Since Tent City 3 moved into the neighborhood at the end of November, Farden has witnessed donations of food, blankets, clothes, toiletries and time from church members, residents, families, schools, stores and organizations. Additionally, health professionals have visited Tent City 3 to offer their services, residents were given shower passes to the Spartan Gym, Calvin Presbyterian Church opened their doors on cold nights in December and football enthusiasts were welcomed into the church fellowship hall to watch the Super Bowl.

Most recently, 11 James Alan Salon stylists volunteered their time to cut hair. Councilman and former co-owner of the salon Keith McGlashan also came out of retirement to cut hair.

“It was an amazing experience,” salon owner Matthew Fairfax said after the event on Feb. 8. “I really think everyone will talk about Tent City 3 a whole lot differently than we did before.”

Fairfax was struck by one resident who “walked into the salon with her hair matted and looking like she had just woken up.” In forty minutes, the same woman entered the lobby looking radiant, he said. Soon everyone was crying.

“It makes us feel good (that) people care,” Gordon said after getting his hair cut. “We’re human and we want to look and feel good, too.”

At times, calls offering help were hard to keep up with, according to Liz Fenn of Greater Seattle Cares (GSC), who organizes the meal calendar for Tent City. In December 2008 dinner meals were not scheduled five times and in January dinner meals were not provided twice. In February, a dinner was not scheduled on a day a lunch was scheduled.

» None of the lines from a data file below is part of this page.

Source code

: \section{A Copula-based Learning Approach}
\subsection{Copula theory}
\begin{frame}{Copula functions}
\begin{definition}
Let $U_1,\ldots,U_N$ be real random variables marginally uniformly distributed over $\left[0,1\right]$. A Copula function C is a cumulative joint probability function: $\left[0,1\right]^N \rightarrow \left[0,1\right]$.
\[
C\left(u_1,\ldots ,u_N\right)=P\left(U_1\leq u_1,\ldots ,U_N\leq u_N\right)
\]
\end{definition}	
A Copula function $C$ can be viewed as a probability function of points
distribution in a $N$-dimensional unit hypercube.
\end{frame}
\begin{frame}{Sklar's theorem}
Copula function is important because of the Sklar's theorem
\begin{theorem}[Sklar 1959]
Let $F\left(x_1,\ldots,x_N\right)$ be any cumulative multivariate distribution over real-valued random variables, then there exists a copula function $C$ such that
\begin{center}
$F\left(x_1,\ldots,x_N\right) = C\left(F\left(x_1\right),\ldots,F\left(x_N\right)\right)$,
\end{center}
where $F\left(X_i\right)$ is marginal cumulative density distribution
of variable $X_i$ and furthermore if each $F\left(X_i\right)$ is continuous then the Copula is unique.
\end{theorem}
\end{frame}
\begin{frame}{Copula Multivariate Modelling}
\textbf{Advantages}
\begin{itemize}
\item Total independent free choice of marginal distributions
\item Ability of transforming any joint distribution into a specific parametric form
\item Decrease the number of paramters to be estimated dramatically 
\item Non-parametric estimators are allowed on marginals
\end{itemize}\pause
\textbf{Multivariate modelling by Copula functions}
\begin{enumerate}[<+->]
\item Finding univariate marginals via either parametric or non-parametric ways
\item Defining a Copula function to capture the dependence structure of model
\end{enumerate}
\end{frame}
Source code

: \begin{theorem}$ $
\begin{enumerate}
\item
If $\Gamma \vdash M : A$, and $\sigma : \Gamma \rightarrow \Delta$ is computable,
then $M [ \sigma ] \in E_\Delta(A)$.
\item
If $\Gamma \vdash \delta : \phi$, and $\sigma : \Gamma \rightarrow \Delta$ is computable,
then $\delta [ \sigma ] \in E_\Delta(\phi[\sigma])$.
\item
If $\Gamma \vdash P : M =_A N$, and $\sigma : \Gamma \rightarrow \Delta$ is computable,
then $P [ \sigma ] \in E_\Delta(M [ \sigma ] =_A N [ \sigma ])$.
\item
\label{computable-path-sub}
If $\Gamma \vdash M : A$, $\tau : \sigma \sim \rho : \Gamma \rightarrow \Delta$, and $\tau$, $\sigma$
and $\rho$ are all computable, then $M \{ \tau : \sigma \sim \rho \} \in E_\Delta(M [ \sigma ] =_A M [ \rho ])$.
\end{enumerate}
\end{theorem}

“I have told some of the Shoreline folks that in the two years I’ve been involved with GSC, I have not seen a more generous community willing to help Tent City 3,” Fenn said. “Around Christmas I would get calls from individuals that drove by the camp and wanted to help out; some got together with families and stopped their gift giving in order to give to Tent City 3. It was really inspirational to me to talk with these folks.” Residents and those wishing to provide further support for the Tent City community have the chance to do so through Greater Seattle Cares, according to the Rev. Mary Gould, who started the organization. Greater Seattle Cares sends updates about Tent City 3 to those who are on an e-mail list.

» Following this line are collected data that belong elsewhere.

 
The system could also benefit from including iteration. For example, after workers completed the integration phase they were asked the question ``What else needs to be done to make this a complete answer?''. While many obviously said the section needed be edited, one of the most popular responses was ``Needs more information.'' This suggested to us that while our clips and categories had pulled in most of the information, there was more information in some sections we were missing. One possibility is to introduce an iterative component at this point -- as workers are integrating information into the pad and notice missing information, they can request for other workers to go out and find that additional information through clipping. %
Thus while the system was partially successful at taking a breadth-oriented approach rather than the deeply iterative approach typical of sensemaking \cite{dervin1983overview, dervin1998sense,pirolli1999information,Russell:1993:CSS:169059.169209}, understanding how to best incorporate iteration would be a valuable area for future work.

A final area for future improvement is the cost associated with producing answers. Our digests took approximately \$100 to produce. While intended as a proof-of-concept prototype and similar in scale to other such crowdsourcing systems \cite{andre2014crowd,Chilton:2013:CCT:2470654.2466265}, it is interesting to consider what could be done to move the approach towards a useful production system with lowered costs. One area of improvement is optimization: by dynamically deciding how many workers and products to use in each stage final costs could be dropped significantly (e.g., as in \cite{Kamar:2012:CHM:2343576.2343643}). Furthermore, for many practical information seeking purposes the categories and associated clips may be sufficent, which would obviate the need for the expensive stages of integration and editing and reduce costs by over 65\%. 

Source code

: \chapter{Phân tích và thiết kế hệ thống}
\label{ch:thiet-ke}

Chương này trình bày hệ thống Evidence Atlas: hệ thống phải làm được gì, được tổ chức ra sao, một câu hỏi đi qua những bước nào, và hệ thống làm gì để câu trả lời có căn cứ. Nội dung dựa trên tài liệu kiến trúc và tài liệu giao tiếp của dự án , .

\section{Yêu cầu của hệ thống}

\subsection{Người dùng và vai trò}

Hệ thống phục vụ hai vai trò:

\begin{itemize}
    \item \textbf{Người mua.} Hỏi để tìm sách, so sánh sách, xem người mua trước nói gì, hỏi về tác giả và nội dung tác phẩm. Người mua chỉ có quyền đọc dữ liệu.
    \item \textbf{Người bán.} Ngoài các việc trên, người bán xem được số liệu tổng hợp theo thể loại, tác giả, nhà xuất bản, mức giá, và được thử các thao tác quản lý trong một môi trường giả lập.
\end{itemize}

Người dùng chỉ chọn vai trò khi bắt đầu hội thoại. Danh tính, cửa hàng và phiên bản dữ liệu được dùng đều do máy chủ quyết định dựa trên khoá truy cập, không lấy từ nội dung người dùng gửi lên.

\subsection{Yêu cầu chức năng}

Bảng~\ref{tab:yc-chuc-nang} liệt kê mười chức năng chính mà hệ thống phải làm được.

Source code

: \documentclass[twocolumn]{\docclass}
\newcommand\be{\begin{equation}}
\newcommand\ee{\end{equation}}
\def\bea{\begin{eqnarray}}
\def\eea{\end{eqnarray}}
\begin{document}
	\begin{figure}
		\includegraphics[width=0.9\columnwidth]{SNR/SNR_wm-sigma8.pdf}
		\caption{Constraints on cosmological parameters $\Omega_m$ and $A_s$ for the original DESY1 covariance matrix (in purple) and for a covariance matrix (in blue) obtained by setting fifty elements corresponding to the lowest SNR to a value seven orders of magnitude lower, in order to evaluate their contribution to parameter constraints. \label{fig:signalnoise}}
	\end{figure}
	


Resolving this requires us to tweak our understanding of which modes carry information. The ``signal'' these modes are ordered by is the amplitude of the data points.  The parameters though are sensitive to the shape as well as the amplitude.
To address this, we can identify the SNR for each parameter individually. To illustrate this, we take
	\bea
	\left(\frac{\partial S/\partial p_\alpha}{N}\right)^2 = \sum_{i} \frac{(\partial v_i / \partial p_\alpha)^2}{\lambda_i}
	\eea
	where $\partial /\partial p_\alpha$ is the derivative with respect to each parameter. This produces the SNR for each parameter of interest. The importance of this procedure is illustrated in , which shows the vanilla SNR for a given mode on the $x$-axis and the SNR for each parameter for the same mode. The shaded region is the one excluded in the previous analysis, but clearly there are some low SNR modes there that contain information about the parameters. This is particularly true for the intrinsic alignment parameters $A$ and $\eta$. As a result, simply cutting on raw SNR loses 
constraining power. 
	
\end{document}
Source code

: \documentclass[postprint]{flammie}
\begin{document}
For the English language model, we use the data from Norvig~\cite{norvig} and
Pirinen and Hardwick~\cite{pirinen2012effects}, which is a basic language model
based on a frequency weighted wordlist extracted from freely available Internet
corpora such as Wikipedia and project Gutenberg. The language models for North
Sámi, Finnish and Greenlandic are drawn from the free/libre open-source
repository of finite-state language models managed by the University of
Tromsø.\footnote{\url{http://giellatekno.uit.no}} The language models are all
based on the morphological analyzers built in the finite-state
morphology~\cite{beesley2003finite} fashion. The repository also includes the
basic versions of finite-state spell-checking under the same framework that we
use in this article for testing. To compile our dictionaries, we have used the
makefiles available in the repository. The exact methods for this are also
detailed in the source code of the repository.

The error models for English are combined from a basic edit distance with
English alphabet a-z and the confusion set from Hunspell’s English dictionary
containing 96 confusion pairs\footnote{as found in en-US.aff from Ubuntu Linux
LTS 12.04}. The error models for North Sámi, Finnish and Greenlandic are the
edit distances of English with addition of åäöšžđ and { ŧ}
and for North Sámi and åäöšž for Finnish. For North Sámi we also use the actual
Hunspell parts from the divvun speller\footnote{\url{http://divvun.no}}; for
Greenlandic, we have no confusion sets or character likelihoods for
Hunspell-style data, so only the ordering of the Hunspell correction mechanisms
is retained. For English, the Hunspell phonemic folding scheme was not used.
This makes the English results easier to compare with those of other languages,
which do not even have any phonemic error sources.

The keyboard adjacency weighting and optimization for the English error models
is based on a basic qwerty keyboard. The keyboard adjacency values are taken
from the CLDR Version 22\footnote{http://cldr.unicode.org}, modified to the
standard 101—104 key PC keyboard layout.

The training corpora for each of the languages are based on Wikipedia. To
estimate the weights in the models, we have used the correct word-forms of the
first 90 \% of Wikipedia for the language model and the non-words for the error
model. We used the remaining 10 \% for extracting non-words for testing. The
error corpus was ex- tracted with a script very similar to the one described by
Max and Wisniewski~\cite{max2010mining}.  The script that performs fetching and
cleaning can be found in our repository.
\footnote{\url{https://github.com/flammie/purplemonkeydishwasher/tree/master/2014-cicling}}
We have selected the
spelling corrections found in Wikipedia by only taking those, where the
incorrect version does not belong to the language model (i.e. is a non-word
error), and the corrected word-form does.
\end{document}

“We’re hoping we will be a connection bridge so people can stay involved where ever they are,” Gould said.

North Seattle residents and founders of the nonprofit Gourmet Grub, Steve Bearden and Margaret Walkky, have followed Tent City 3 since 2000 and provide hot meals most Saturdays of the year.

The couple uses donated food to cook and deliver anything from seafood gumbo or cheeseburger macaroni to T-bone steak meals. The practice has become a routine they both enjoy, according to Bearden.

“People come and go,” he said. “It’s a place many stay while they get back on their feet. But they’re also making a statement. The idea of people sleeping under bridges and in alleys is insane. It’s unfortunate some people don’t get this.”